EXERCISE GOAL -
Every line from the one containing "- A11: 哈啰垄断" to the end of the records below must be copied exactly, and no pictures may be included.

[Stored items from a collection]
>>>

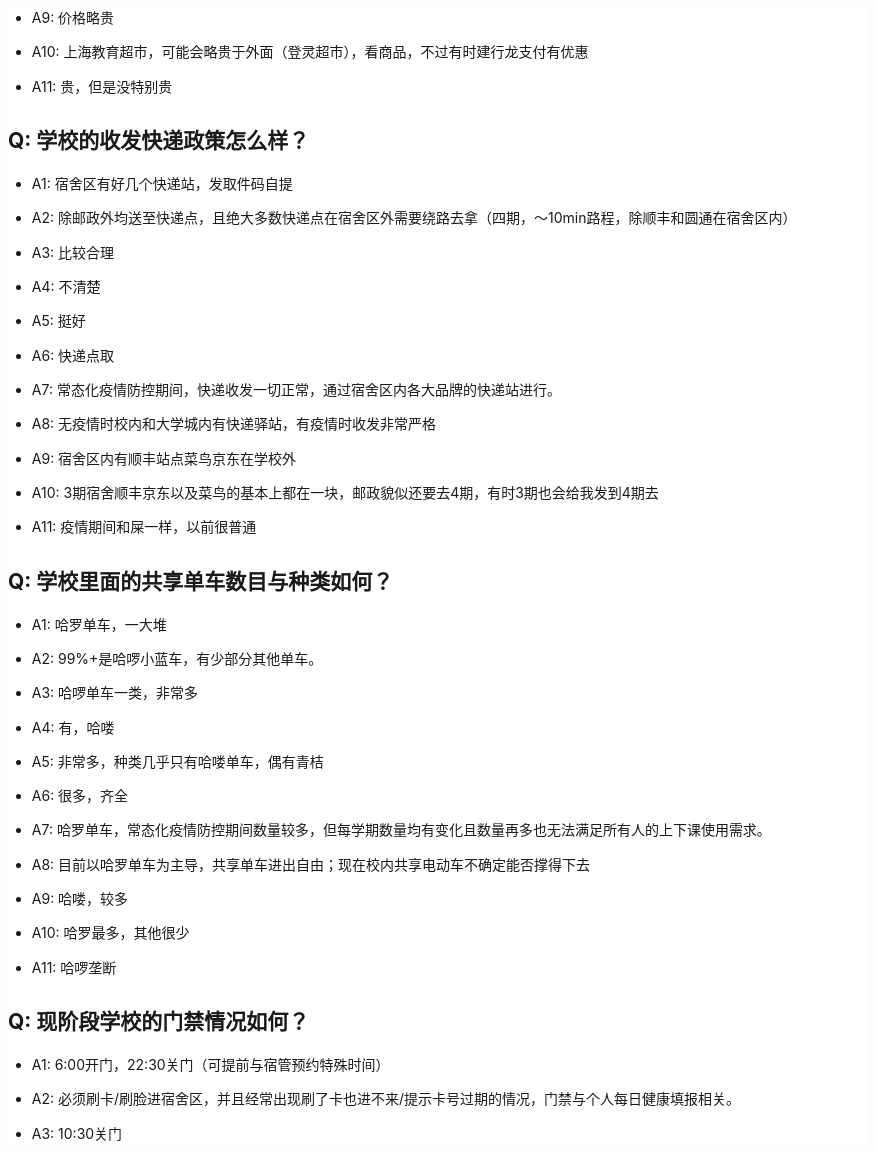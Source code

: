 - A9: 价格略贵

- A10: 上海教育超市，可能会略贵于外面（登灵超市），看商品，不过有时建行龙支付有优惠

- A11: 贵，但是没特别贵

## Q: 学校的收发快递政策怎么样？

- A1: 宿舍区有好几个快递站，发取件码自提

- A2: 除邮政外均送至快递点，且绝大多数快递点在宿舍区外需要绕路去拿（四期，～10min路程，除顺丰和圆通在宿舍区内）

- A3: 比较合理

- A4: 不清楚

- A5: 挺好

- A6: 快递点取

- A7: 常态化疫情防控期间，快递收发一切正常，通过宿舍区内各大品牌的快递站进行。

- A8: 无疫情时校内和大学城内有快递驿站，有疫情时收发非常严格

- A9: 宿舍区内有顺丰站点菜鸟京东在学校外

- A10: 3期宿舍顺丰京东以及菜鸟的基本上都在一块，邮政貌似还要去4期，有时3期也会给我发到4期去

- A11: 疫情期间和屎一样，以前很普通

## Q: 学校里面的共享单车数目与种类如何？

- A1: 哈罗单车，一大堆

- A2: 99%+是哈啰小蓝车，有少部分其他单车。

- A3: 哈啰单车一类，非常多

- A4: 有，哈喽

- A5: 非常多，种类几乎只有哈喽单车，偶有青桔

- A6: 很多，齐全

- A7: 哈罗单车，常态化疫情防控期间数量较多，但每学期数量均有变化且数量再多也无法满足所有人的上下课使用需求。

- A8: 目前以哈罗单车为主导，共享单车进出自由；现在校内共享电动车不确定能否撑得下去

- A9: 哈喽，较多

- A10: 哈罗最多，其他很少

- A11: 哈啰垄断

## Q: 现阶段学校的门禁情况如何？

- A1: 6:00开门，22:30关门（可提前与宿管预约特殊时间）

- A2: 必须刷卡/刷脸进宿舍区，并且经常出现刷了卡也进不来/提示卡号过期的情况，门禁与个人每日健康填报相关。

- A3: 10:30关门
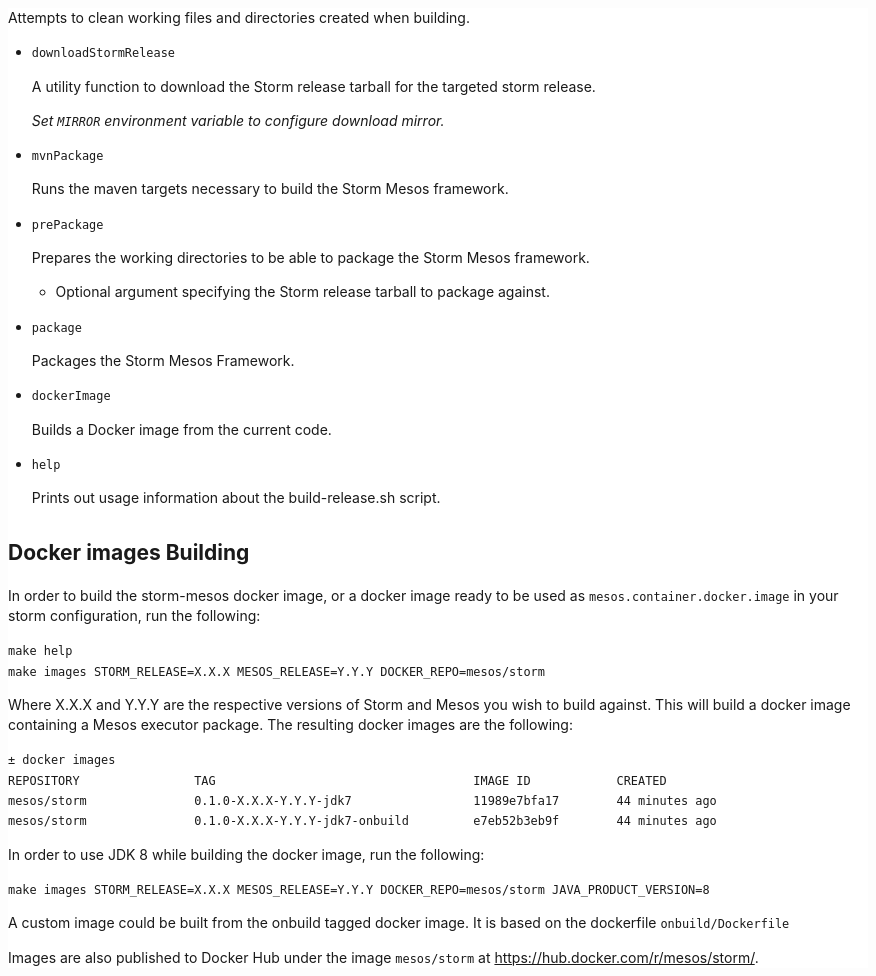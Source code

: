   Attempts to clean working files and directories created when building.

* `downloadStormRelease`

  A utility function to download the Storm release tarball for the targeted storm release.

  _Set `MIRROR` environment variable to configure download mirror._

* `mvnPackage`

  Runs the maven targets necessary to build the Storm Mesos framework.

* `prePackage`

  Prepares the working directories to be able to package the Storm Mesos framework.
  * Optional argument specifying the Storm release tarball to package against.

* `package`

  Packages the Storm Mesos Framework.

* `dockerImage`

  Builds a Docker image from the current code.

* `help`

  Prints out usage information about the build-release.sh script.

## Docker images Building

In order to build the storm-mesos docker image, or a docker image ready to be used as ``mesos.container.docker.image`` in your storm configuration, run the following:

```shell
make help
make images STORM_RELEASE=X.X.X MESOS_RELEASE=Y.Y.Y DOCKER_REPO=mesos/storm
```

Where X.X.X and Y.Y.Y are the respective versions of Storm and Mesos you wish to build against.  This will build a docker image containing a Mesos executor package. The resulting docker images are the following:

```
± docker images
REPOSITORY                TAG                                    IMAGE ID            CREATED 
mesos/storm               0.1.0-X.X.X-Y.Y.Y-jdk7                 11989e7bfa17        44 minutes ago
mesos/storm               0.1.0-X.X.X-Y.Y.Y-jdk7-onbuild         e7eb52b3eb9f        44 minutes ago
```

In order to use JDK 8 while building the docker image, run the following:

```shell
make images STORM_RELEASE=X.X.X MESOS_RELEASE=Y.Y.Y DOCKER_REPO=mesos/storm JAVA_PRODUCT_VERSION=8
```

A custom image could be built from the onbuild tagged docker image. It is based on the dockerfile ``onbuild/Dockerfile``

Images are also published to Docker Hub under the image `mesos/storm` at <https://hub.docker.com/r/mesos/storm/>.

<<<

EXPECTED ANSWER -
- A11: 哈啰垄断

## Q: 现阶段学校的门禁情况如何？

- A1: 6:00开门，22:30关门（可提前与宿管预约特殊时间）

- A2: 必须刷卡/刷脸进宿舍区，并且经常出现刷了卡也进不来/提示卡号过期的情况，门禁与个人每日健康填报相关。

- A3: 10:30关门
Source code

:   Attempts to clean working files and directories created when building.

* `downloadStormRelease`

  A utility function to download the Storm release tarball for the targeted storm release.

  _Set `MIRROR` environment variable to configure download mirror._

* `mvnPackage`

  Runs the maven targets necessary to build the Storm Mesos framework.

* `prePackage`

  Prepares the working directories to be able to package the Storm Mesos framework.
  * Optional argument specifying the Storm release tarball to package against.

* `package`

  Packages the Storm Mesos Framework.

* `dockerImage`

  Builds a Docker image from the current code.

* `help`

  Prints out usage information about the build-release.sh script.

## Docker images Building

In order to build the storm-mesos docker image, or a docker image ready to be used as ``mesos.container.docker.image`` in your storm configuration, run the following:

```shell
make help
make images STORM_RELEASE=X.X.X MESOS_RELEASE=Y.Y.Y DOCKER_REPO=mesos/storm
```

Where X.X.X and Y.Y.Y are the respective versions of Storm and Mesos you wish to build against.  This will build a docker image containing a Mesos executor package. The resulting docker images are the following:

```
± docker images
REPOSITORY                TAG                                    IMAGE ID            CREATED 
mesos/storm               0.1.0-X.X.X-Y.Y.Y-jdk7                 11989e7bfa17        44 minutes ago
mesos/storm               0.1.0-X.X.X-Y.Y.Y-jdk7-onbuild         e7eb52b3eb9f        44 minutes ago
```

In order to use JDK 8 while building the docker image, run the following:

```shell
make images STORM_RELEASE=X.X.X MESOS_RELEASE=Y.Y.Y DOCKER_REPO=mesos/storm JAVA_PRODUCT_VERSION=8
```

A custom image could be built from the onbuild tagged docker image. It is based on the dockerfile ``onbuild/Dockerfile``

Images are also published to Docker Hub under the image `mesos/storm` at <https://hub.docker.com/r/mesos/storm/>.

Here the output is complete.